It's a templating language, and a scripting language serialized down to a json. Of course any real app has to have some interactivity, and some state, and work with that state, push it to a server, maybe pull it from a server. Way to cumbersome to do it here.
This would probably be the "static site" equivalent in native land, but already with exponent/react/weex you have a much easier time setting things up.
Perhaps I was too negative in my tone in my parent message. My point is that you can make anything a json. For example
site = {html: "..", js: "..", css: ".."}
The above is technically a json, but it would be incorrect to refer to above as "build websites with json". It's markup, styling and scripts simply serialized to a json. So rather than a framework, it becomes just a transport layer.
Hope that clarifies why I do not think of Jasonette as "json" defined native app. "Create your own native Android app with nothing but JSON." is incorrect, as you're actually using scripting etc in there.

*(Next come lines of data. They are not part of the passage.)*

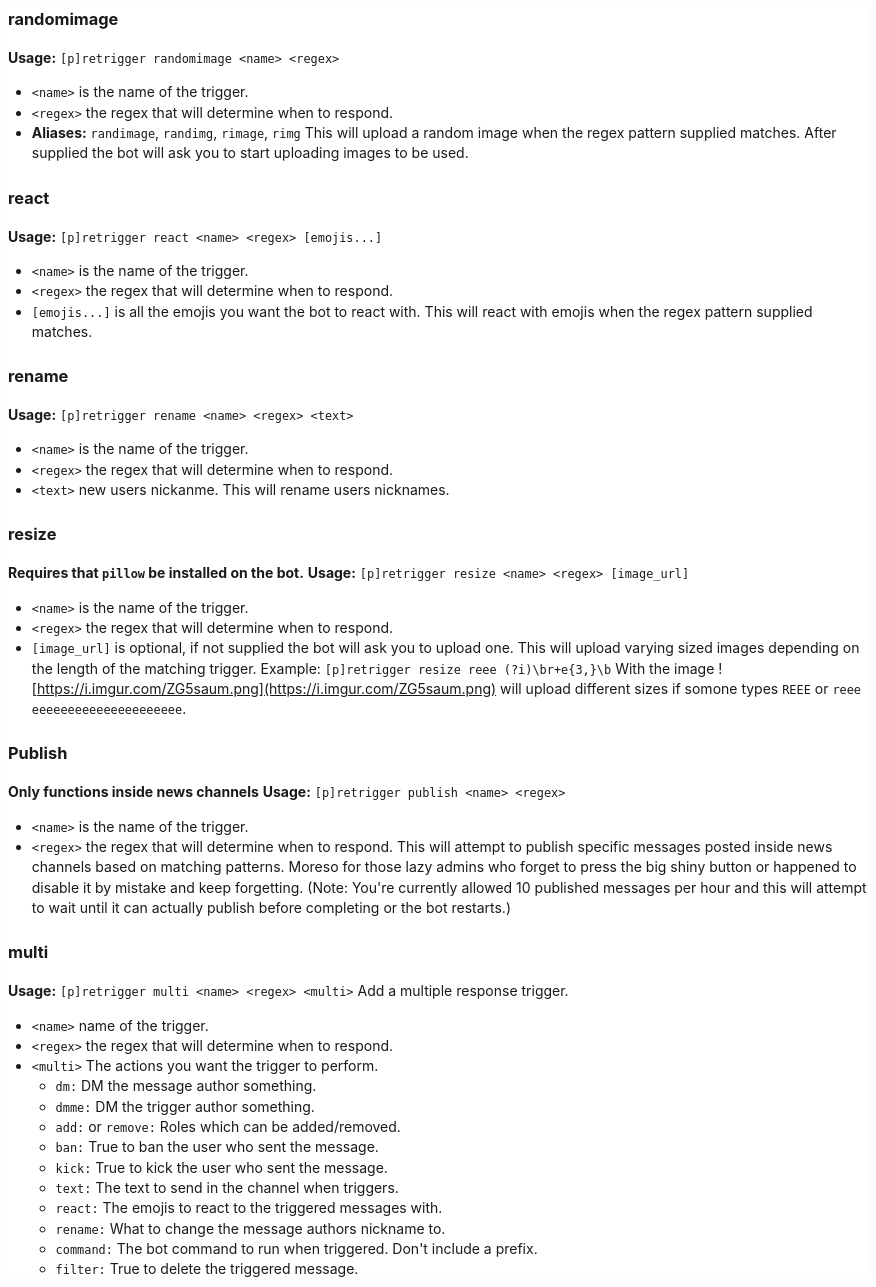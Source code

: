 ### **randomimage**
__Usage:__ `[p]retrigger randomimage <name> <regex>`
- `<name>` is the name of the trigger.
- `<regex>` the regex that will determine when to respond.
- **Aliases:** `randimage`, `randimg`, `rimage`, `rimg`
This will upload a random image when the regex pattern supplied matches. After supplied the bot will ask you to start uploading images to be used.

### **react**
__Usage:__ `[p]retrigger react <name> <regex> [emojis...]`
- `<name>` is the name of the trigger.
- `<regex>` the regex that will determine when to respond.
- `[emojis...]` is all the emojis you want the bot to react with.
This will react with emojis when the regex pattern supplied matches.

### **rename**
__Usage:__ `[p]retrigger rename <name> <regex> <text>`
- `<name>` is the name of the trigger.
- `<regex>` the regex that will determine when to respond.
- `<text>` new users nickanme.
This will rename users nicknames.

### **resize**
**Requires that `pillow` be installed on the bot.**
__Usage:__ `[p]retrigger resize <name> <regex> [image_url]`
- `<name>` is the name of the trigger.
- `<regex>` the regex that will determine when to respond.
- `[image_url]` is optional, if not supplied the bot will ask you to upload one.
This will upload varying sized images depending on the length of the matching trigger.
Example: `[p]retrigger resize reee (?i)\br+e{3,}\b` With the image ![https://i.imgur.com/ZG5saum.png](https://i.imgur.com/ZG5saum.png) will upload different sizes if somone types `REEE` or `reeeeeeeeeeeeeeeeeeeeeeee`.

### **Publish**
**Only functions inside news channels**
__Usage:__ `[p]retrigger publish <name> <regex>`
- `<name>` is the name of the trigger.
- `<regex>` the regex that will determine when to respond.
This will attempt to publish specific messages posted inside news channels based on matching patterns. Moreso for those lazy admins who forget to press the big shiny button or happened to disable it by mistake and keep forgetting. (Note: You're currently allowed 10 published messages per hour and this will attempt to wait until it can actually publish before completing or the bot restarts.)

### **multi**
__Usage:__ `[p]retrigger multi <name> <regex> <multi>`
Add a multiple response trigger.

- `<name>` name of the trigger.
- `<regex>` the regex that will determine when to respond.
- `<multi>` The actions you want the trigger to perform.
  - `dm:` DM the message author something.
  - `dmme:` DM the trigger author something.
  - `add:` or `remove:` Roles which can be added/removed.
  - `ban:` True to ban the user who sent the message.
  - `kick:` True to kick the user who sent the message.
  - `text:` The text to send in the channel when triggers.
  - `react:` The emojis to react to the triggered messages with.
  - `rename:` What to change the message authors nickname to.
  - `command:` The bot command to run when triggered. Don't include a prefix.
  - `filter:` True to delete the triggered message.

Does anyone know if the elements are really native elements? Ie, they aren't some rendered html junk?
I may have to try this out, depending on how simple it is. I don't think it would fit for us at work, but if it's simple then it may fit nicely for my home projects. I've got lots of things i want to interact with via a phone app. If this means i can get a fast iteration cycle on little one-off (turn the lights on style) phone apps, then awesome!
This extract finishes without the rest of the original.